London — 1 year ago
Novemember 12th 2005 London
John Tweed slammed the bedroom door behind him, the words “and fuck you too” cut short by the wind caused by the slamming of the door. My wife is a pain in the arse, he thought, nag nag nagging about this or that, always complaining and bitching about one thing or another. He was growing tired of Jane and her angry demeanour. He didn’t want this in his life, it wasn’t how he’d foreseen it in his youth. Whatever happened to that vision of loveliness he wondered ruefully staring skyward, looking up at some cigarette smoke stained ceiling from their well worn creaky 199 quid bed.
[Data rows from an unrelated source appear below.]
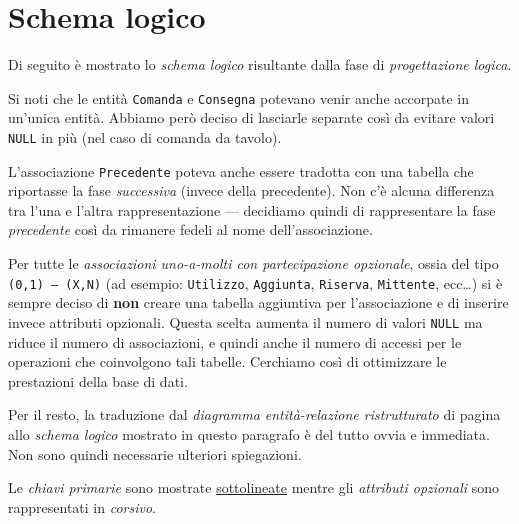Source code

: \section{Schema logico}\label{sec:scheme}
Di seguito è mostrato lo {\it schema logico} risultante dalla fase di {\it progettazione logica}.

\vspace{10pt}
Si noti che le entità {\tt Comanda} e {\tt Consegna} potevano venir anche accorpate in un'unica entità. Abbiamo
però deciso di lasciarle separate così da evitare valori {\tt NULL} in più (nel caso di comanda da tavolo).

L'associazione {\tt Precedente} poteva anche essere tradotta con una tabella che riportasse
la fase {\it successiva} (invece della precedente). Non c'è alcuna differenza
tra l'una e l'altra rappresentazione --- decidiamo quindi di rappresentare la fase
{\it precedente} così da rimanere fedeli al nome dell'associazione.

Per tutte le {\it associazioni uno-a-molti con partecipazione opzionale}, ossia del tipo \hbox{\tt (0,1) --- (X,N)} (ad
esempio: {\tt Utilizzo}, {\tt Aggiunta}, {\tt Riserva}, {\tt Mittente}, ecc\ldots) si è sempre
deciso di {\bf non} creare una tabella aggiuntiva per l'associazione e di inserire invece
attributi opzionali. Questa scelta aumenta il numero di valori {\tt NULL} ma riduce il numero
di associazioni, e quindi anche il numero di accessi per le operazioni che coinvolgono tali
tabelle. Cerchiamo così di ottimizzare le prestazioni della base di dati.

Per il resto, la traduzione dal {\it diagramma entità-relazione ristrutturato} di pagina \pageref{diagram.2}
allo {\it schema logico} mostrato in questo paragrafo è del tutto ovvia e immediata. Non
sono quindi necessarie ulteriori spiegazioni.

\vspace{10pt}
Le {\it chiavi primarie} sono mostrate \underline{sottolineate} mentre gli {\it attributi opzionali}
sono rappresentati in \textit{corsivo}.

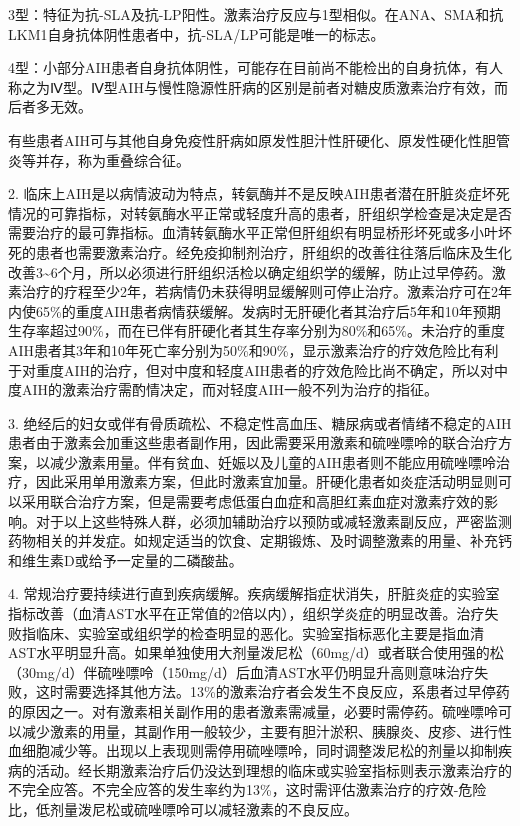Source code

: 3型：特征为抗-SLA及抗-LP阳性。激素治疗反应与1型相似。在ANA、SMA和抗LKM1自身抗体阴性患者中，抗-SLA/LP可能是唯一的标志。

4型：小部分AIH患者自身抗体阴性，可能存在目前尚不能检出的自身抗体，有人称之为Ⅳ型。Ⅳ型AIH与慢性隐源性肝病的区别是前者对糖皮质激素治疗有效，而后者多无效。

有些患者AIH可与其他自身免疫性肝病如原发性胆汁性肝硬化、原发性硬化性胆管炎等并存，称为重叠综合征。

2.
临床上AIH是以病情波动为特点，转氨酶并不是反映AIH患者潜在肝脏炎症坏死情况的可靠指标，对转氨酶水平正常或轻度升高的患者，肝组织学检查是决定是否需要治疗的最可靠指标。血清转氨酶水平正常但肝组织有明显桥形坏死或多小叶坏死的患者也需要激素治疗。经免疫抑制剂治疗，肝组织的改善往往落后临床及生化改善3\textasciitilde{}6个月，所以必须进行肝组织活检以确定组织学的缓解，防止过早停药。激素治疗的疗程至少2年，若病情仍未获得明显缓解则可停止治疗。激素治疗可在2年内使65\%的重度AIH患者病情获缓解。发病时无肝硬化者其治疗后5年和10年预期生存率超过90\%，而在已伴有肝硬化者其生存率分别为80\%和65\%。未治疗的重度AIH患者其3年和10年死亡率分别为50\%和90\%，显示激素治疗的疗效危险比有利于对重度AIH的治疗，但对中度和轻度AIH患者的疗效危险比尚不确定，所以对中度AIH的激素治疗需酌情决定，而对轻度AIH一般不列为治疗的指征。

3.
绝经后的妇女或伴有骨质疏松、不稳定性高血压、糖尿病或者情绪不稳定的AIH患者由于激素会加重这些患者副作用，因此需要采用激素和硫唑嘌呤的联合治疗方案，以减少激素用量。伴有贫血、妊娠以及儿童的AIH患者则不能应用硫唑嘌呤治疗，因此采用单用激素方案，但此时激素宜加量。肝硬化患者如炎症活动明显则可以采用联合治疗方案，但是需要考虑低蛋白血症和高胆红素血症对激素疗效的影响。对于以上这些特殊人群，必须加辅助治疗以预防或减轻激素副反应，严密监测药物相关的并发症。如规定适当的饮食、定期锻炼、及时调整激素的用量、补充钙和维生素D或给予一定量的二磷酸盐。

4.
常规治疗要持续进行直到疾病缓解。疾病缓解指症状消失，肝脏炎症的实验室指标改善（血清AST水平在正常值的2倍以内），组织学炎症的明显改善。治疗失败指临床、实验室或组织学的检查明显的恶化。实验室指标恶化主要是指血清AST水平明显升高。如果单独使用大剂量泼尼松（60mg/d）或者联合使用强的松（30mg/d）伴硫唑嘌呤（150mg/d）后血清AST水平仍明显升高则意味治疗失败，这时需要选择其他方法。13\%的激素治疗者会发生不良反应，系患者过早停药的原因之一。对有激素相关副作用的患者激素需减量，必要时需停药。硫唑嘌呤可以减少激素的用量，其副作用一般较少，主要有胆汁淤积、胰腺炎、皮疹、进行性血细胞减少等。出现以上表现则需停用硫唑嘌呤，同时调整泼尼松的剂量以抑制疾病的活动。经长期激素治疗后仍没达到理想的临床或实验室指标则表示激素治疗的不完全应答。不完全应答的发生率约为13\%，这时需评估激素治疗的疗效-危险比，低剂量泼尼松或硫唑嘌呤可以减轻激素的不良反应。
It is yet another cold day in London town. A sharp autumnal wind is hurling through the Essex Road, buffeting all it meets, picking up leaves and rubbish carelessly rejected by tree and man alike.Swirling them around in intermittent fits and starts of pointlessness. The street full of people en route to their various points of must, the purposeful and the static, sharing little but the crisp chilled air they breath. A 73 bus pulls up at the bus stop that stands outside John Tweed’s flat above an Islington betting shop. Its brakes piercing the cold air with an ever decreasing regressive squeal, like some throttled quietened old sow, happy to draw what she thinks is her final respiration.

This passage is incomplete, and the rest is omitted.